Rendered images with source text:

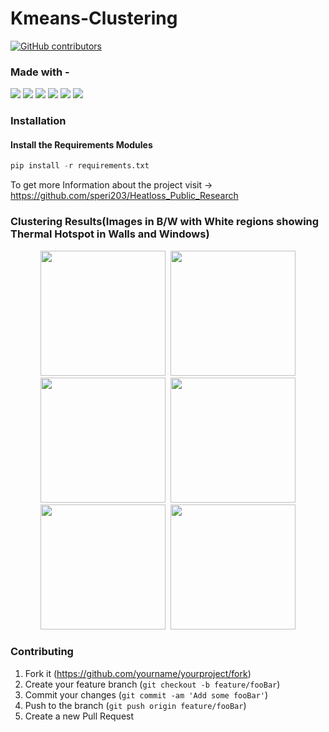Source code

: # Kmeans-Clustering

[![GitHub contributors](https://img.shields.io/github/contributors/abiswas100/Kmeans-Clustering)](https://github.com/abiswas100/Kmeans-Clustering/graphs/contributors)

### Made with - 
<img src="https://img.shields.io/badge/python%20-%2314354C.svg?&style=for-the-badge&logo=python&logoColor=white"/> <img src="https://img.shields.io/badge/pandas%20-%23150458.svg?&style=for-the-badge&logo=pandas&logoColor=white" /> <img src="https://img.shields.io/badge/numpy%20-%23013243.svg?&style=for-the-badge&logo=numpy&logoColor=white" /> <img src="https://img.shields.io/badge/Jupyter%20-%23F37626.svg?&style=for-the-badge&logo=Jupyter&logoColor=white" /> <img src="https://img.shields.io/badge/git%20-%23F05033.svg?&style=for-the-badge&logo=git&logoColor=white"/> <img src="https://img.shields.io/badge/github%20-%23121011.svg?&style=for-the-badge&logo=github&logoColor=white"/>

### Installation
#### Install the Requirements Modules 
```python
pip install -r requirements.txt
```

To get more Information about the project visit -> https://github.com/speri203/Heatloss_Public_Research

### Clustering Results(Images in B/W with White regions showing Thermal Hotspot in Walls and Windows)
<p align="center" width="100%">
 <img src="https://github.com/abiswas100/Kmeans-Clustering/blob/master/Data/images/0066_MWIR.jpg" width="200" height="200"> &nbsp;<img src="https://github.com/abiswas100/Kmeans-Clustering/blob/master/Data/kmeans-output/0066_MWIR.jpg" width="200" height="200"> <br>
<img src="https://github.com/abiswas100/Kmeans-Clustering/blob/master/Data/images/0067_MWIR.jpg" width="200" height="200"> &nbsp;<img src="https://github.com/abiswas100/Kmeans-Clustering/blob/master/Data/kmeans-output/0067_MWIR.jpg" width="200" height="200"> <br>
<img src="https://github.com/abiswas100/Kmeans-Clustering/blob/master/Data/images/0817_MWIR.jpg" width="200" height="200"> &nbsp;<img src="https://github.com/abiswas100/Kmeans-Clustering/blob/master/Data/kmeans-output/0817_MWIR.jpg" width="200" height="200"> 
<p>



### Contributing

1. Fork it (<https://github.com/yourname/yourproject/fork>)
2. Create your feature branch (`git checkout -b feature/fooBar`)
3. Commit your changes (`git commit -am 'Add some fooBar'`)
4. Push to the branch (`git push origin feature/fooBar`)
5. Create a new Pull Request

WHAT THE TASK REQUIRES -> Your output is the lines from the top of the entries through the line containing "3. Commit your", exactly as they stand. No pictures belong in it.

EXERCISE RESULT ->
Source code

: # Kmeans-Clustering

[![GitHub contributors](https://img.shields.io/github/contributors/abiswas100/Kmeans-Clustering)](https://github.com/abiswas100/Kmeans-Clustering/graphs/contributors)

### Made with - 
<img src="https://img.shields.io/badge/python%20-%2314354C.svg?&style=for-the-badge&logo=python&logoColor=white"/> <img src="https://img.shields.io/badge/pandas%20-%23150458.svg?&style=for-the-badge&logo=pandas&logoColor=white" /> <img src="https://img.shields.io/badge/numpy%20-%23013243.svg?&style=for-the-badge&logo=numpy&logoColor=white" /> <img src="https://img.shields.io/badge/Jupyter%20-%23F37626.svg?&style=for-the-badge&logo=Jupyter&logoColor=white" /> <img src="https://img.shields.io/badge/git%20-%23F05033.svg?&style=for-the-badge&logo=git&logoColor=white"/> <img src="https://img.shields.io/badge/github%20-%23121011.svg?&style=for-the-badge&logo=github&logoColor=white"/>

### Installation
#### Install the Requirements Modules 
```python
pip install -r requirements.txt
```

To get more Information about the project visit -> https://github.com/speri203/Heatloss_Public_Research

### Clustering Results(Images in B/W with White regions showing Thermal Hotspot in Walls and Windows)
<p align="center" width="100%">
 <img src="https://github.com/abiswas100/Kmeans-Clustering/blob/master/Data/images/0066_MWIR.jpg" width="200" height="200"> &nbsp;<img src="https://github.com/abiswas100/Kmeans-Clustering/blob/master/Data/kmeans-output/0066_MWIR.jpg" width="200" height="200"> <br>
<img src="https://github.com/abiswas100/Kmeans-Clustering/blob/master/Data/images/0067_MWIR.jpg" width="200" height="200"> &nbsp;<img src="https://github.com/abiswas100/Kmeans-Clustering/blob/master/Data/kmeans-output/0067_MWIR.jpg" width="200" height="200"> <br>
<img src="https://github.com/abiswas100/Kmeans-Clustering/blob/master/Data/images/0817_MWIR.jpg" width="200" height="200"> &nbsp;<img src="https://github.com/abiswas100/Kmeans-Clustering/blob/master/Data/kmeans-output/0817_MWIR.jpg" width="200" height="200"> 
<p>



### Contributing

1. Fork it (<https://github.com/yourname/yourproject/fork>)
2. Create your feature branch (`git checkout -b feature/fooBar`)
3. Commit your changes (`git commit -am 'Add some fooBar'`)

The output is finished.